Among the key American Depository Share (ADS) trades the bank led with senior syndicate roles were Tencent Music Entertainment Group’s $1.1bn New York Stock Exchange listing, Pinduoduo’s $1.38bn follow-on and iQiyi’s $1.2bn convertible bond — GlobalCapital Asia’s best equity-linked deal of 2019. In some cases, including with Pinduoduo, BofA managed to do the CB and a follow-on offering for the company, despite not having been involved in its IPO.

BofA has brandished its equity-linked strength throughout the year, boosting its deal flow from two trades during the 2018 awards period — both for real estate companies — to seven during the latest period.

The bank’s franchise in Greater China still needs more thrust to catch up with the likes of Morgan Stanley and Goldman Sachs. But BofA nevertheless maintained a strong overall market share in Asia ex-Japan ECM, ranking fourth by global co-ordinators during this year’s awards period, according to Dealogic data.

With its growing foothold in southeast Asia, BofA ran the international leg of GlobalCapital Asia’s best IPO, Asset World Corp’s record $1.6bn listing in Thailand, alongside Morgan Stanley and UBS. In India, the US firm worked across various deals, helping Standard Life Aberdeen sell down $1.1bn of its position in HDFC Life through three block trades, as well as working with Kotak Mahindra Capital and Morgan Stanley on Vodafone Idea’s $3.6bn rights issue.

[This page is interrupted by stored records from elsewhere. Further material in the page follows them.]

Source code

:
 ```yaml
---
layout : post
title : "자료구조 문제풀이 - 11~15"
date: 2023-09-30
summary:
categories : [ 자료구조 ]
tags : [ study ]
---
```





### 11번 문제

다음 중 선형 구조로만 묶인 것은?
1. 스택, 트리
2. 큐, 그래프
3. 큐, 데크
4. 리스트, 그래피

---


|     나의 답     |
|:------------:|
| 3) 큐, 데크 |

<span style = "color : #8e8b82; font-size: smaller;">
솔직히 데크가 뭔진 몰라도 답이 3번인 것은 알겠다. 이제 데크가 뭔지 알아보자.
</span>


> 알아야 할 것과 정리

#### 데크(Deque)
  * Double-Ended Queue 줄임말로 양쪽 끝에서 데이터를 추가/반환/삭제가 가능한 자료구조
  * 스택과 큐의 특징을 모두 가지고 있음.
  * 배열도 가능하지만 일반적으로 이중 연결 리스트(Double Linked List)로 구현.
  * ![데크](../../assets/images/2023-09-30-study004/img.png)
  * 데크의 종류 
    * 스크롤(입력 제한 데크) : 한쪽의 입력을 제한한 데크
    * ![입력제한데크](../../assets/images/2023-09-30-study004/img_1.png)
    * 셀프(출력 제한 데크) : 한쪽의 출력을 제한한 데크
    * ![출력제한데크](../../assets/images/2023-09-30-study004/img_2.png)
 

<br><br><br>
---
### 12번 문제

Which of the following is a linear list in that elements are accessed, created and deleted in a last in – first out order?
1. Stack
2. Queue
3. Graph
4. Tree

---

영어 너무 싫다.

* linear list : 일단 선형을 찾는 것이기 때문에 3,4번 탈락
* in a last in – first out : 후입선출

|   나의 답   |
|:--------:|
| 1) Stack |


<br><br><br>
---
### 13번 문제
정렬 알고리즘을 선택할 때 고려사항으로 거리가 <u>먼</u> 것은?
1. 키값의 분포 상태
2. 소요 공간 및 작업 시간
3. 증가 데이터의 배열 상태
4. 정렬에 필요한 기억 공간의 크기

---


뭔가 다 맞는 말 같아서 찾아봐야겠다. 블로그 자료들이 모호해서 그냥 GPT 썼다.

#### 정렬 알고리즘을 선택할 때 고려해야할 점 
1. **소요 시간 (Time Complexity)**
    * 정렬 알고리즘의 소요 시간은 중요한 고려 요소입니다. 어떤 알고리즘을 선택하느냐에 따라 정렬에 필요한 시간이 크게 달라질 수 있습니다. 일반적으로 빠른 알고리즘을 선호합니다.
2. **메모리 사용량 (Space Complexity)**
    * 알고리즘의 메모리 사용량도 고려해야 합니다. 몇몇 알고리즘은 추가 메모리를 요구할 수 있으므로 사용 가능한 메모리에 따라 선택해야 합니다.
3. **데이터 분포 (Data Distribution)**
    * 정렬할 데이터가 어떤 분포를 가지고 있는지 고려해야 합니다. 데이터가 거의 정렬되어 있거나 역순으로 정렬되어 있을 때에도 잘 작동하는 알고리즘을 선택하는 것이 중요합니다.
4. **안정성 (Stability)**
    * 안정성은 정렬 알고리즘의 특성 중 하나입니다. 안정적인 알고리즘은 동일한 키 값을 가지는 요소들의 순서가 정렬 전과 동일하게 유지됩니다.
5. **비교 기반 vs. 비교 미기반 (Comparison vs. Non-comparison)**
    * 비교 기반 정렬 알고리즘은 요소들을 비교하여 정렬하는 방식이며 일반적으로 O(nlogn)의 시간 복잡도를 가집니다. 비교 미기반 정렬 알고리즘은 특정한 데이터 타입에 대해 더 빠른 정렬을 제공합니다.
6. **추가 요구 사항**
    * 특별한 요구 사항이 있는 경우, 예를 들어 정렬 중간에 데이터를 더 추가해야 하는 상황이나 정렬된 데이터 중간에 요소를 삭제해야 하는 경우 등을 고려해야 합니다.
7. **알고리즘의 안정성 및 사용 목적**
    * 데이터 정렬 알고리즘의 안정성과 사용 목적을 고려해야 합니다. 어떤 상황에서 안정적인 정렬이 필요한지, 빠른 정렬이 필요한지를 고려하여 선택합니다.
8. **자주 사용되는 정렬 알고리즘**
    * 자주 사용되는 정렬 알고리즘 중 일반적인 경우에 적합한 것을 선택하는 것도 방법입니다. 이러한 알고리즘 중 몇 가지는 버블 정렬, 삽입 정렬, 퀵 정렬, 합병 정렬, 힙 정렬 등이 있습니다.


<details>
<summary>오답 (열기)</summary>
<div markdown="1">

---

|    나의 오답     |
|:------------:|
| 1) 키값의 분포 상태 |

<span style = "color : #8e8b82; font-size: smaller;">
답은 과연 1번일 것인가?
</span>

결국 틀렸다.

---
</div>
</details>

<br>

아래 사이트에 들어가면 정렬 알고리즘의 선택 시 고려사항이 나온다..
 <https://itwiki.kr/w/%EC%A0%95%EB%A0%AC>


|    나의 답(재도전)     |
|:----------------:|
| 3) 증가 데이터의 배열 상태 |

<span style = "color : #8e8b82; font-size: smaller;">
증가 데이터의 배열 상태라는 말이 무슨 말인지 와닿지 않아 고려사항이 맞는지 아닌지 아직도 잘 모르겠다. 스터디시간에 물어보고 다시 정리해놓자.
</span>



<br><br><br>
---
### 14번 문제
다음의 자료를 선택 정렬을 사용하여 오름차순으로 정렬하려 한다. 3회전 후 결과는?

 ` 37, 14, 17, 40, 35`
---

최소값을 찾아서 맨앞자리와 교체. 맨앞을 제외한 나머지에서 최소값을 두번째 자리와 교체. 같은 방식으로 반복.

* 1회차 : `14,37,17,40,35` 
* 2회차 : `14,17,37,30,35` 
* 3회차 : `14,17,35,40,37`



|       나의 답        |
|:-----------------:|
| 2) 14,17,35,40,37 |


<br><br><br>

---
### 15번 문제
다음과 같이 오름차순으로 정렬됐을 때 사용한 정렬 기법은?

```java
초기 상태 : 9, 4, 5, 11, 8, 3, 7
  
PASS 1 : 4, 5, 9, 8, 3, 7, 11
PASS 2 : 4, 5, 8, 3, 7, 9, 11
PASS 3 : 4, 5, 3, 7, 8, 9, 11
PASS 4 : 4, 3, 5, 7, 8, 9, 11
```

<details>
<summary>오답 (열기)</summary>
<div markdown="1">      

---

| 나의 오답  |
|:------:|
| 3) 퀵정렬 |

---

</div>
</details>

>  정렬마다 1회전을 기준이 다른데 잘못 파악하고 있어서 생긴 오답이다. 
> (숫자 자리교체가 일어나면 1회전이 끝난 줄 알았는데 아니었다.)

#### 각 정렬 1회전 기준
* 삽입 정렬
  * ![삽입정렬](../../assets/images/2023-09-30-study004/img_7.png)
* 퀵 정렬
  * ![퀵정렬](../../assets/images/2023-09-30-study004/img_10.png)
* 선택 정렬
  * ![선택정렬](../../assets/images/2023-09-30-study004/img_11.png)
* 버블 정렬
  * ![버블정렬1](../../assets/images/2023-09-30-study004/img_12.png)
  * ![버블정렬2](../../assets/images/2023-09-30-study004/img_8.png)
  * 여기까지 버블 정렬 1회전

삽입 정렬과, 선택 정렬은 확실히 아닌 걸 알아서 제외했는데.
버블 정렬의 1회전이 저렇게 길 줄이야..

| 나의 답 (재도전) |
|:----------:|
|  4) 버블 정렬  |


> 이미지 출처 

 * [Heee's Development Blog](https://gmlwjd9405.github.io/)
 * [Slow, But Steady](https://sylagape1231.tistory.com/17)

The bank’s experience in India was also called upon when Embassy Real Estate Investment Trust held the country’s first real estate investment trust IPO for Rp47.6bn ($673.4m) in March. It was one of four global co-ordinators among a syndicate of 12 bookrunning lead managers.

BofA did not just chase the big deals. The bank has used its reputation as a sound voice in the room to gain mandates and execute transactions worth billions of dollars as well as those worth less than $100m, so long as they are revenue generating, said bankers at the firm.

In a year that saw bouts of volatility, banks needed to be versatile, capturing business across different asset classes and regions. BofA was able to do that. Its efforts at refocusing its business last year benefitted its ECM franchise in 2019, making it a worthy pick of the Best ECM House of the year.